• _Records for the exercise_

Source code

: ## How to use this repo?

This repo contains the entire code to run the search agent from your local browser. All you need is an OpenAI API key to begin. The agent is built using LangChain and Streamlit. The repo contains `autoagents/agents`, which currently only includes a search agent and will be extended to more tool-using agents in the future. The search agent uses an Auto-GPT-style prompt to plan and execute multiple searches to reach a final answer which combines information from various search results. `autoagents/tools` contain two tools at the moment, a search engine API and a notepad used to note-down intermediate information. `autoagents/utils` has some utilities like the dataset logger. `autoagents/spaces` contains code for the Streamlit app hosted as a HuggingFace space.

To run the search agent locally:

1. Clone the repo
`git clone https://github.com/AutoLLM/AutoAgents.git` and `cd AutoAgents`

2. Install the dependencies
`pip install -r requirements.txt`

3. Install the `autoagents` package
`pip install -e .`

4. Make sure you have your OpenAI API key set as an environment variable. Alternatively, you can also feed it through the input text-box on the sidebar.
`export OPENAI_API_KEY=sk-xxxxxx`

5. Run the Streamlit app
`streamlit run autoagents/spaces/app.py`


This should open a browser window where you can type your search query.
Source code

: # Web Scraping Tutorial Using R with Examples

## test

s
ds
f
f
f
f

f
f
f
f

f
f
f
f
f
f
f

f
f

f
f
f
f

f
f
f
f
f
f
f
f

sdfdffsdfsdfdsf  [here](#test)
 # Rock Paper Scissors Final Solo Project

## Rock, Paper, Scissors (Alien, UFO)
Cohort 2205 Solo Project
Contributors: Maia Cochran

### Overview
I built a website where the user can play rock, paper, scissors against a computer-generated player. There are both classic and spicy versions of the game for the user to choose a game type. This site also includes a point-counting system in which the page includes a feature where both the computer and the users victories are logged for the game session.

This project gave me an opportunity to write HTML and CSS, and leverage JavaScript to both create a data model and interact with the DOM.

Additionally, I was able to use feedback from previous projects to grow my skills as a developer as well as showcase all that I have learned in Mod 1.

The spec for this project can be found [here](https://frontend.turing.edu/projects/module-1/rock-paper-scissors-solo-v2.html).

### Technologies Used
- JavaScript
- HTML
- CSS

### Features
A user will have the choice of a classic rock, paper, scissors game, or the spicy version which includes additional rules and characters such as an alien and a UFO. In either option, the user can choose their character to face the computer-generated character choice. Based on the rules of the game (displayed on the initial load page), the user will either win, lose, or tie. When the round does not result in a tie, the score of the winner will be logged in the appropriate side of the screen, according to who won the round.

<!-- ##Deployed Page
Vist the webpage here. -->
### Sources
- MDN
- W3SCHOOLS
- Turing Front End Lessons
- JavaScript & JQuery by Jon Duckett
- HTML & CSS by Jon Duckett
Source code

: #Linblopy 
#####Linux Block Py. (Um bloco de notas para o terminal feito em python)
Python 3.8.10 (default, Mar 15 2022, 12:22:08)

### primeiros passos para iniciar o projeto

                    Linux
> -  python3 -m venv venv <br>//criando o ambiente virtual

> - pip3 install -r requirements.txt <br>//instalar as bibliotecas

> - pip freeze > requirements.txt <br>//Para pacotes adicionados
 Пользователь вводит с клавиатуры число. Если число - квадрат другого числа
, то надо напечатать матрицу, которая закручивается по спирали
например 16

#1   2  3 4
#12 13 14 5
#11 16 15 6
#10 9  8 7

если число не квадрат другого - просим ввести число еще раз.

• _Description of the task_
Through the final line of the listing, beginning at the line that contains "#####Linux Block Py.", every line is to be set down exactly, with no others.

• _Exercise answer_
#####Linux Block Py. (Um bloco de notas para o terminal feito em python)
Python 3.8.10 (default, Mar 15 2022, 12:22:08)

### primeiros passos para iniciar o projeto

                    Linux
> -  python3 -m venv venv <br>//criando o ambiente virtual

> - pip3 install -r requirements.txt <br>//instalar as bibliotecas

> - pip freeze > requirements.txt <br>//Para pacotes adicionados
 Пользователь вводит с клавиатуры число. Если число - квадрат другого числа
, то надо напечатать матрицу, которая закручивается по спирали
например 16

#1   2  3 4
#12 13 14 5
#11 16 15 6
#10 9  8 7

если число не квадрат другого - просим ввести число еще раз.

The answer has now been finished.